Veröffentlicht am:04.03.2025

5 Minuten Lesedauer

Eine Sehnerventzündung beeinträchtigt das Sehvermögen meist nur vorübergehend. Sie sollte allerdings ernst genommen werden, da sie sehr häufig ein Anzeichen für Multiple Sklerose ist. Hier erfahren Sie, was die Diagnose „Optikusneuritis“ bedeutet.

Eine junge Frau sitzt mit schmerzerfülltem Gesicht in einem Wohnzimmer. Ihre Augen sind geschlossen. Mit der linken Hand fasst sie sich an das linke Auge.

© iStock / Yurii Yarema

Was ist eine Sehnerventzündung?

Eine Optikusneuritis ist eine entzündliche Erkrankung des Sehnervs (Nervus opticus). Der Sehnerv erfüllt eine zentrale Aufgabe beim Prozess des Sehens. Das menschliche Auge wandelt mit seinen Sinneszellen Lichtstrahlen in Nervensignale um, die vom Auge über die Sehbahn an das Gehirn weitergeleitet werden. Das Gehirn verarbeitet die Nervenimpulse zu Bildern. Der Sehnerv ist der erste Abschnitt der Sehbahn. Er zweigt im hinteren Bereich des Augapfels von der Netzhaut (Retina) ab.

Die Sehnervenentzündung ist eine seltene Erkrankung, von der meist junge Erwachsene betroffen sind. Unter 18 und über 50 Jahren kommt die Sehnervenentzündung kaum vor.

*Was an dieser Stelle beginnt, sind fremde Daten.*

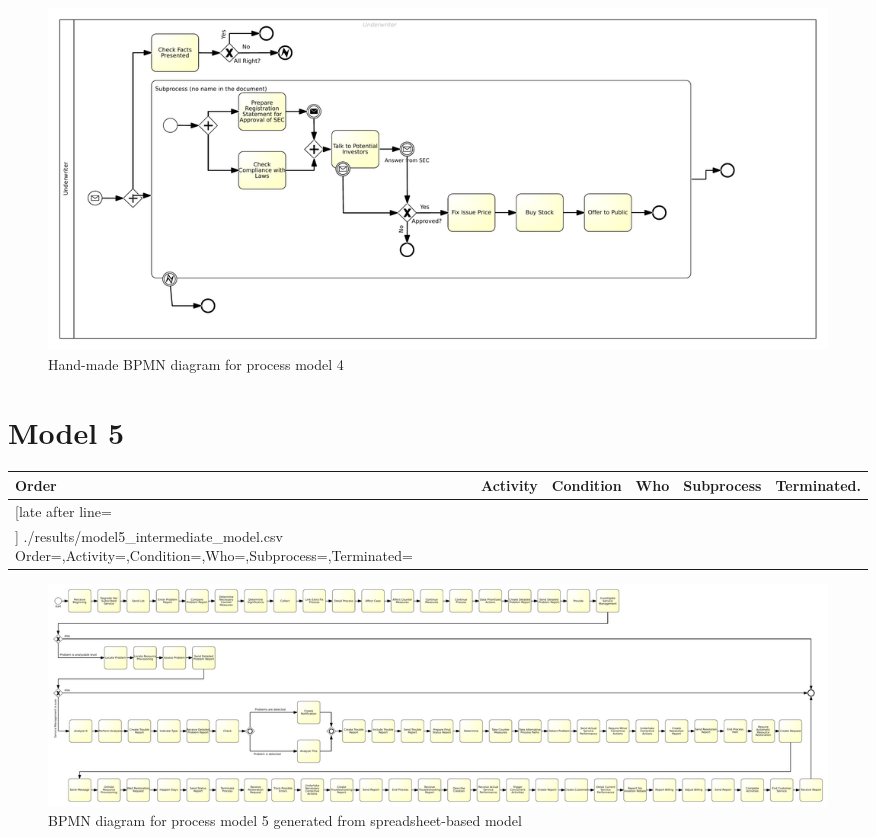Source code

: \begin{figure}[H]
	\centering
	\includegraphics[width=\hsize]{./bpmn/model4.pdf}
	\caption{Hand-made BPMN diagram for process model 4}
	\label{bpmn:model4}
\end{figure}

\section{Model 5}
\begin{tcolorbox}[
	breakable,
	arc=0mm,
	left=1pt,
	right = 1pt,
	boxrule=0mm,
	colback = {white},
	]
	\texttt{}
\end{tcolorbox}
\label{txt:model5}

{\scriptsize
	\begin{longtable}{|p{0.03 \hsize}|p{0.25 \hsize}|p{0.15 \hsize}|p{0.2 \hsize}|p{0.1 \hsize}|p{0.1 \hsize}|}
		\hline
		Order & Activity & Condition & Who & Subprocess & Terminated.
		\\\hline\hline
		\csvreader[late after line=\\\hline]
		{./results/model5_intermediate_model.csv}
		{Order=\Order,Activity=\Activity,Condition=\Condition,Who=\Who,Subprocess=\Subprocess,Terminated=\Terminated}
		{\Order & \Activity & \Condition & \Who & \Subprocess & \Terminated}
		\caption{Spreadsheet-based description for process model 5}
		\label{csv:model5}
	\end{longtable}
}

\begin{figure}[H]
	\centering
	\includegraphics[width=0.95\textheight, angle=90]{./generated_bpmn/model5.pdf}
	\caption{BPMN diagram for process model 5 generated from spreadsheet-based model}
	\label{bpmn:generated_model5}
\end{figure}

Frauen erkranken deutlich häufiger als Männer.

Was sind die Ursachen einer Sehnerventzündung?

Im Gegensatz zu anderen Entzündungen im Bereich des Auges wie Bindehautentzündung oder Hornhautentzündung wird eine Entzündung des Sehnervs nicht durch Bakterien oder Viren ausgelöst, sondern durch die Immunabwehr. Das bedeutet, dass körpereigene Abwehrzellen in einer Autoimmunreaktion eigenes Gewebe, in diesem Fall Fasern des Sehnervs, angreifen und die Entzündung auslösen. Eine Sehnervenentzündung geht häufig mit einer systemischen Autoimmunerkrankung einher, die mehrere Organe und Bereiche des Körpers betrifft. Dies kann zum Beispiel ein systemischer Lupus erythematodes sein. Sehr viel häufiger tritt eine Sehnervenentzündung jedoch im Zusammenhang mit einer Multiplen Sklerose auf.

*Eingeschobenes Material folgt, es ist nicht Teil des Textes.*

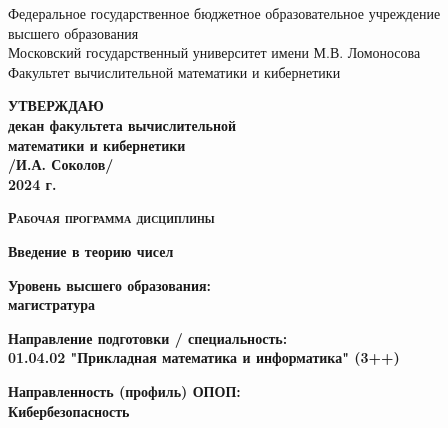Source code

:\documentclass[a4paper, 12pt]{article}
\begin{document}
\begin{titlepage}

    \centering

    Федеральное государственное бюджетное образовательное учреждение\\
    высшего образования \\
    Московский государственный университет имени М.В. Ломоносова\\
    Факультет вычислительной математики и кибернетики

    \vspace{24pt}

    \begin{flushright}
        \textbf{
        УТВЕРЖДАЮ\\
        декан факультета вычислительной\\
        математики и кибернетики\\
        \vspace{12pt}
        \underline{\hspace{2.5cm}} /И.А. Соколов/\\
        \flqq \underline{\hspace{1cm}}\frqq \underline{\hspace{3cm}} 2024 г.}
    \end{flushright}

    \vspace{24pt}

    \textbf{\textsc{Рабочая программа дисциплины}}

    \vspace{8pt}

    \textbf{Введение в теорию чисел}

    \underline{\hspace{15cm}}

    \vspace{24pt}

    \textbf{Уровень высшего образования:\\
    магистратура}

    \vspace{16pt}

    \textbf{Направление подготовки / специальность:\\
    01.04.02 "Прикладная математика и информатика" (3++)}

    \vspace{16pt}

    \textbf{Направленность (профиль) ОПОП:\\
    Кибербезопасность}


\end{titlepage}
\end{document}
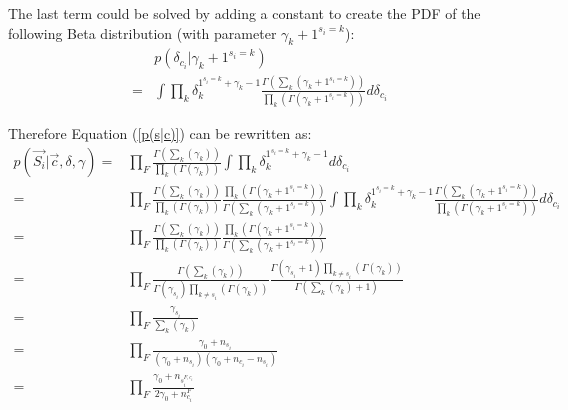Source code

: \documentclass[../main.tex]{subfiles}
\begin{document}
\noindent The last term could be solved by adding a constant to create the PDF of the following Beta distribution (with parameter $\gamma_{k}+1^{s_{i}=k} $):
\begin{equation}
\begin{split}
&p(\delta_{c_{i}}|\gamma_{k}+1^{s_{i}=k})\\
=&\int \prod_{k}\delta_{k}^{1^{s_{i}=k}+\gamma_{k}-1}%
\frac{\Gamma(\sum_{k}(\gamma_{k}+1^{s_{i}=k}))}{\prod_{k}(\Gamma(\gamma_{k}+1^{s_{i}=k}))}%
d\delta_{c_{i}}
\end{split}
\end{equation}


Therefore Equation (\ref{p(s|c)}) can be rewritten as:
\begin{equation}
\begin{split}
p(\vec{S_{i}}| \vec{c}, \delta, \gamma)
= & \prod_{F} \frac{\Gamma(\sum_{k}(\gamma_{k}))}{\prod_{k}(\Gamma(\gamma_{k}))}%
\int \prod_{k}\delta_{k}^{1^{s_{i}=k}+\gamma_{k}-1}d\delta_{c_{i}}\\
=&\prod_{F} \frac{\Gamma(\sum_{k}(\gamma_{k}))}{\prod_{k}(\Gamma(\gamma_{k}))}%
\frac{\prod_{k}(\Gamma(\gamma_{k}+1^{s_{i}=k}))}{\Gamma(\sum_{k}(\gamma_{k}+1^{s_{i}=k}))} %
\int \prod_{k}\delta_{k}^{1^{s_{i}=k}+\gamma_{k}-1}
\frac{\Gamma(\sum_{k}(\gamma_{k}+1^{s_{i}=k}))}{\prod_{k}(\Gamma(\gamma_{k}+1^{s_{i}=k}))}%
d\delta_{c_{i}}\\
=&\prod_{F} \frac{\Gamma(\sum_{k}(\gamma_{k}))}{\prod_{k}(\Gamma(\gamma_{k}))}%
\frac{\prod_{k}(\Gamma(\gamma_{k}+1^{s_{i}=k}))}{\Gamma(\sum_{k}(\gamma_{k}+1^{s_{i}=k}))}\\ %
=&\prod_{F}\frac{\Gamma(\sum_{k}(\gamma_{k}))}{\Gamma(\gamma_{s_{i}})\prod_{k\neq s_{i}}(\Gamma(\gamma_{k}))}%
\frac{\Gamma(\gamma_{s_{i}}+1)\prod_{k\neq s_{i}}(\Gamma(\gamma_{k}))}{\Gamma(\sum_{k}(\gamma_{k})+1)}\\%
=&\prod_{F}\frac{\gamma_{s_{i}}}{\sum_{k}(\gamma_{k})}\\%
=&\prod_{F}\frac{\gamma_{0}+n_{s_{i}}}{(\gamma_{0}+n_{s_{i}})(\gamma_{0}+n_{c_{i}}-n_{s_{i}})}\\%
=& \prod_{F}\frac{\gamma_{0}+n_{s^{F, c_{i}}_{i}}}{2\gamma_{0}+n^{F}_{c_{i}}}
\end{split}
\end{equation}

\begin{comment}
Similarly for L:
\begin{equation}
\begin{split}
p(l_{i} |\vec{c},\lambda, \eta) &= \frac{\eta_{l_{i}}}{\sum_{k}{\eta_{k}}}\\
&= \frac{\eta_{0}+n_{l_{i}}^{c_{i}}}{2\eta_{0}+n_{c_{i}}}
\end{split}
\end{equation}
\end{comment}
\end{document}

Optikusneuritis und Multiple Sklerose

Multiple Sklerose (MS) ist eine Autoimmunerkrankung des zentralen Nervensystems, die sehr unterschiedliche Symptome hervorrufen kann. Die Beziehung zwischen Sehnerventzündung und MS ist sehr eng: Etwa die Hälfte aller MS-Betroffenen hatte zuvor eine Sehnerventzündung und bei etwa 15 bis 20 Prozent der MS-Patienten und -Patientinnen markiert eine Sehnerventzündung den ersten MS-Schub. Während hier also die Sehnerventzündung und der Ausbruch der MS zusammenfallen, liegen bei anderen Betroffenen Jahre zwischen der Entzündung des Sehnervs und der späteren MS.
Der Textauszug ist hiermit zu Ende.